--- START ---

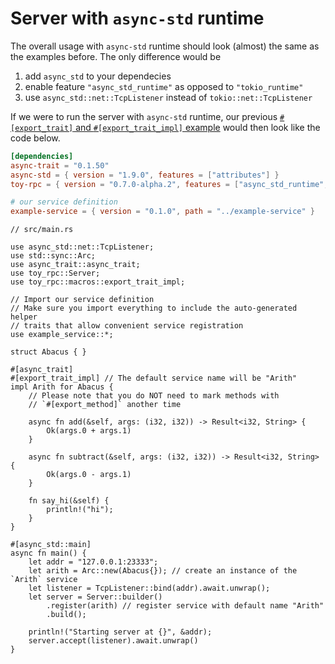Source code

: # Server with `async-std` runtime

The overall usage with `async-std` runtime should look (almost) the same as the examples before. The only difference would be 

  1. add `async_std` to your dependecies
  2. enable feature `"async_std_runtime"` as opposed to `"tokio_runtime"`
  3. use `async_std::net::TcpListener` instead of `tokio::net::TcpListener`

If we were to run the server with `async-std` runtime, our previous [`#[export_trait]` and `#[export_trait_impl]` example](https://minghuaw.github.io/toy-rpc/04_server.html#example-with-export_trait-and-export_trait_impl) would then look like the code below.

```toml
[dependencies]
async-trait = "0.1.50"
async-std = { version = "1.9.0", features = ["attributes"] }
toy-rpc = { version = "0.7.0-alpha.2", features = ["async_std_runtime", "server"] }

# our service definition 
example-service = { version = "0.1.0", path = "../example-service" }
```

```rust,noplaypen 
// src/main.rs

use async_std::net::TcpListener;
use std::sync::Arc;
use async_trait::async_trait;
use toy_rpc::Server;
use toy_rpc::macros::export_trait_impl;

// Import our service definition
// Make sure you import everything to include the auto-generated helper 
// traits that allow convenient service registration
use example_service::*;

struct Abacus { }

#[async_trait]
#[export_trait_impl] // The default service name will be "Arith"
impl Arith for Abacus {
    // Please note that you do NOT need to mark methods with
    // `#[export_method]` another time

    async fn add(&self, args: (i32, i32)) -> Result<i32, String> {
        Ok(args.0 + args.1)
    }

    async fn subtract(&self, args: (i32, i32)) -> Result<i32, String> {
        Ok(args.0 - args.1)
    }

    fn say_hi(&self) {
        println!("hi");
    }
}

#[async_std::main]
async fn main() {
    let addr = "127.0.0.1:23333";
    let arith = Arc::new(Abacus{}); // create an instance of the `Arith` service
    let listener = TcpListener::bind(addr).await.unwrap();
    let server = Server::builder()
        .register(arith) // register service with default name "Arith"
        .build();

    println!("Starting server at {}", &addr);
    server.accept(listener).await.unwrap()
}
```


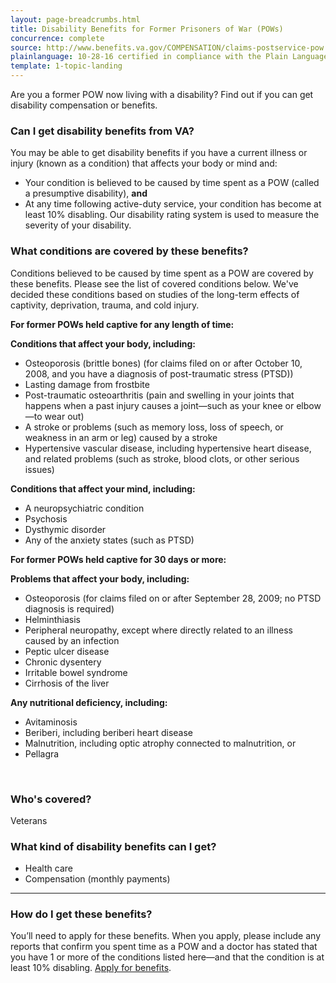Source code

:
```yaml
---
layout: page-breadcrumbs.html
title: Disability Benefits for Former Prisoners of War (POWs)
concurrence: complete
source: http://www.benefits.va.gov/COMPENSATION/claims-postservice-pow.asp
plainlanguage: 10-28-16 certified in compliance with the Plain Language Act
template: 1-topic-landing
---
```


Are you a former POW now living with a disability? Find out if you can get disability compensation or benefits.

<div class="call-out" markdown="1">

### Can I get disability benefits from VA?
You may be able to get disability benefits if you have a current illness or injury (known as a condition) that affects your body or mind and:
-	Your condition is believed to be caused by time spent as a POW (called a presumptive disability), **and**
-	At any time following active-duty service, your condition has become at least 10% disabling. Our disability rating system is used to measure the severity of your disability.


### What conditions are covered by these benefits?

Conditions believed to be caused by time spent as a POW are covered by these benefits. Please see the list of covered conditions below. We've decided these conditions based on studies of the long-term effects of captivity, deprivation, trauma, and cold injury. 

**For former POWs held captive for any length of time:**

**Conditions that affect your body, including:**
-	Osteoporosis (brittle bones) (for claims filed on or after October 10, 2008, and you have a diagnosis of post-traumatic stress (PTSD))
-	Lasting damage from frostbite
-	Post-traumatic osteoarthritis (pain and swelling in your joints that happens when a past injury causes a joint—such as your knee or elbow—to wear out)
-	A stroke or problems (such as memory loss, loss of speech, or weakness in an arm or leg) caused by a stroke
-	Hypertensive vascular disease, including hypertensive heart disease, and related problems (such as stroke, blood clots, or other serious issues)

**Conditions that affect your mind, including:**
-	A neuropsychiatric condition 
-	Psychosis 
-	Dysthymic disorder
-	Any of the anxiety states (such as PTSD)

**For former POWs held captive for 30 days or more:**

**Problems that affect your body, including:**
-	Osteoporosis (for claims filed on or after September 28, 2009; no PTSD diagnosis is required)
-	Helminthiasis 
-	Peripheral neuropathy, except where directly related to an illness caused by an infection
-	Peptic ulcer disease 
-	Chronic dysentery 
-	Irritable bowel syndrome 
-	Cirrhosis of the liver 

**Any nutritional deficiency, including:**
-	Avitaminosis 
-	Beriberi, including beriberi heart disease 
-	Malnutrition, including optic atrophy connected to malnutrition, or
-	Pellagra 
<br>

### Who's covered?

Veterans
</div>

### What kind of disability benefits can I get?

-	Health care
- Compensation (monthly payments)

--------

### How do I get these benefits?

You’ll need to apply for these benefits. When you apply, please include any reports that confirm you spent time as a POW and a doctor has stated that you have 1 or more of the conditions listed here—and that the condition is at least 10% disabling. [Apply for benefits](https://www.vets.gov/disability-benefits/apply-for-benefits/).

--- END ---

What to do>
Lines holding the word "html" are the answer; copy every one from the records above.

Answer area>
If we were to run the server with `async-std` runtime, our previous [`#[export_trait]` and `#[export_trait_impl]` example](https://minghuaw.github.io/toy-rpc/04_server.html#example-with-export_trait-and-export_trait_impl) would then look like the code below.
layout: page-breadcrumbs.html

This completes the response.